Thru-hiker: A hiker who will attempt to hike the complete trail in one go, or in one season.
Section hiker: A hiker who hikes a trail in small sections; he or she may not plan on completing the trail.
Trail Name: The catchy moniker a hiker chooses to go by for an extended hike. Examples are legion—Yogi, Vagabond, The Mad Viking, AWOL, Skittles, Dreamwalker, Hamlet (that’s me), etc. Choose a name before someone tags you with one you may not like.
Camel up: Quench your thirst; fill your water bottles.
Vitamin I: Ibuprofen, or similar pills to ease joint pain and treat other aches.

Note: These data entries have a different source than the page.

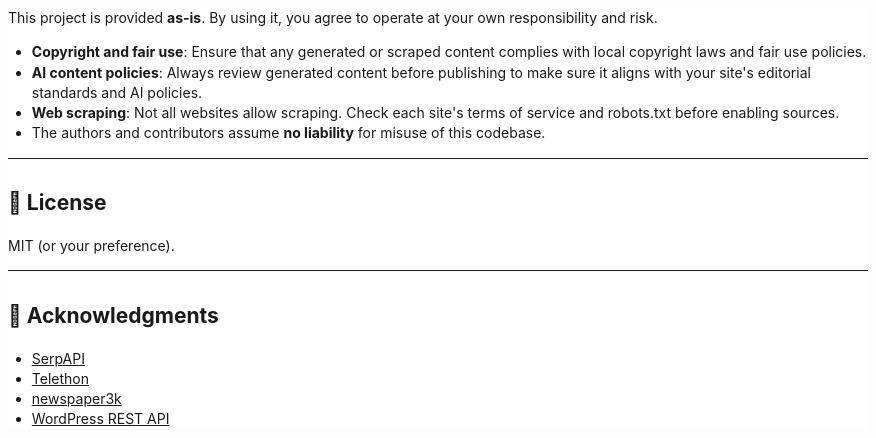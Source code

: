 This project is provided **as-is**. By using it, you agree to operate at your own responsibility and risk.  
- **Copyright and fair use**: Ensure that any generated or scraped content complies with local copyright laws and fair use policies.  
- **AI content policies**: Always review generated content before publishing to make sure it aligns with your site's editorial standards and AI policies.  
- **Web scraping**: Not all websites allow scraping. Check each site's terms of service and robots.txt before enabling sources.  
- The authors and contributors assume **no liability** for misuse of this codebase.

---
## 📝 License

MIT (or your preference).

---

## 🙌 Acknowledgments

- [SerpAPI](https://serpapi.com/)
- [Telethon](https://docs.telethon.dev/)
- [newspaper3k](https://newspaper.readthedocs.io/)
- [WordPress REST API](https://developer.wordpress.org/rest-api/)
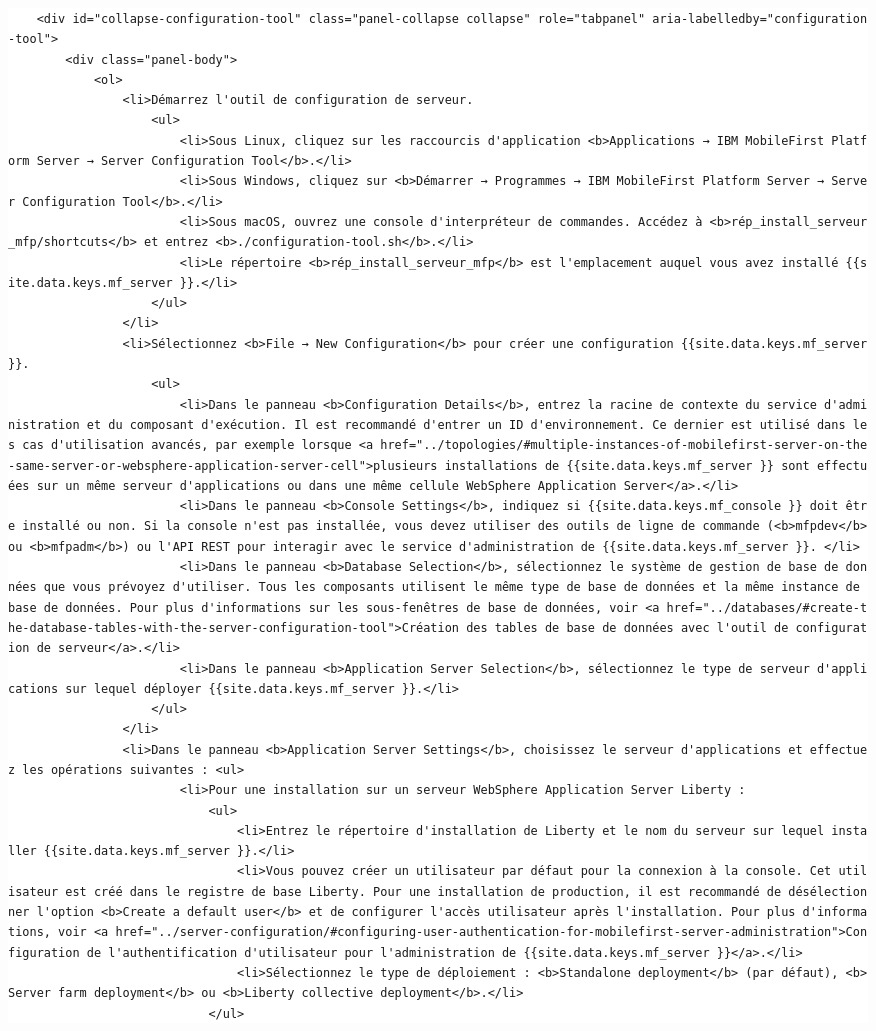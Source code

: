         <div id="collapse-configuration-tool" class="panel-collapse collapse" role="tabpanel" aria-labelledby="configuration-tool">
            <div class="panel-body">
                <ol>
                    <li>Démarrez l'outil de configuration de serveur.
                        <ul>
                            <li>Sous Linux, cliquez sur les raccourcis d'application <b>Applications → IBM MobileFirst Platform Server → Server Configuration Tool</b>.</li>
                            <li>Sous Windows, cliquez sur <b>Démarrer → Programmes → IBM MobileFirst Platform Server → Server Configuration Tool</b>.</li>
                            <li>Sous macOS, ouvrez une console d'interpréteur de commandes. Accédez à <b>rép_install_serveur_mfp/shortcuts</b> et entrez <b>./configuration-tool.sh</b>.</li>
                            <li>Le répertoire <b>rép_install_serveur_mfp</b> est l'emplacement auquel vous avez installé {{site.data.keys.mf_server }}.</li>
                        </ul>
                    </li>
                    <li>Sélectionnez <b>File → New Configuration</b> pour créer une configuration {{site.data.keys.mf_server }}.
                        <ul>
                            <li>Dans le panneau <b>Configuration Details</b>, entrez la racine de contexte du service d'administration et du composant d'exécution. Il est recommandé d'entrer un ID d'environnement. Ce dernier est utilisé dans les cas d'utilisation avancés, par exemple lorsque <a href="../topologies/#multiple-instances-of-mobilefirst-server-on-the-same-server-or-websphere-application-server-cell">plusieurs installations de {{site.data.keys.mf_server }} sont effectuées sur un même serveur d'applications ou dans une même cellule WebSphere Application Server</a>.</li>
                            <li>Dans le panneau <b>Console Settings</b>, indiquez si {{site.data.keys.mf_console }} doit être installé ou non. Si la console n'est pas installée, vous devez utiliser des outils de ligne de commande (<b>mfpdev</b> ou <b>mfpadm</b>) ou l'API REST pour interagir avec le service d'administration de {{site.data.keys.mf_server }}. </li>
                            <li>Dans le panneau <b>Database Selection</b>, sélectionnez le système de gestion de base de données que vous prévoyez d'utiliser. Tous les composants utilisent le même type de base de données et la même instance de base de données. Pour plus d'informations sur les sous-fenêtres de base de données, voir <a href="../databases/#create-the-database-tables-with-the-server-configuration-tool">Création des tables de base de données avec l'outil de configuration de serveur</a>.</li>
                            <li>Dans le panneau <b>Application Server Selection</b>, sélectionnez le type de serveur d'applications sur lequel déployer {{site.data.keys.mf_server }}.</li>
                        </ul>
                    </li>
                    <li>Dans le panneau <b>Application Server Settings</b>, choisissez le serveur d'applications et effectuez les opérations suivantes : <ul>
                            <li>Pour une installation sur un serveur WebSphere Application Server Liberty :
                                <ul>
                                    <li>Entrez le répertoire d'installation de Liberty et le nom du serveur sur lequel installer {{site.data.keys.mf_server }}.</li>
                                    <li>Vous pouvez créer un utilisateur par défaut pour la connexion à la console. Cet utilisateur est créé dans le registre de base Liberty. Pour une installation de production, il est recommandé de désélectionner l'option <b>Create a default user</b> et de configurer l'accès utilisateur après l'installation. Pour plus d'informations, voir <a href="../server-configuration/#configuring-user-authentication-for-mobilefirst-server-administration">Configuration de l'authentification d'utilisateur pour l'administration de {{site.data.keys.mf_server }}</a>.</li>
                                    <li>Sélectionnez le type de déploiement : <b>Standalone deployment</b> (par défaut), <b>Server farm deployment</b> ou <b>Liberty collective deployment</b>.</li>
                                </ul>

Gorp: Typically, a combination of mixed nuts, dry cereal, raisins, chocolate chips or candy bits, and such. Usually homemade and eaten from baggies. Designed to give quick energy. (Eat too much gorp and it will begin to taste like birdseed.)
TP: I saw this on everyone’s gear list and couldn’t figure it out. TP stands for Toilet Paper.
Bushwhack: Blaze your own trail
Flip-flop: Hike in one direction, then leap ahead by other means and hike in the opposite direction, back to the former spot. (used in dealing with snow, fires, bad weather)
Zero day: A no mileage day.
Trail angel: Anyone, usually a non-hiker, who helps a hiker—ride, food, a place to stay, etc.
Yogi: To not quite ask for food, but get it by looking hungry, forlorn—use your imagination.
For a comprehensive list of trail terminology, see Michelle Ray’s How To Hike the A.T.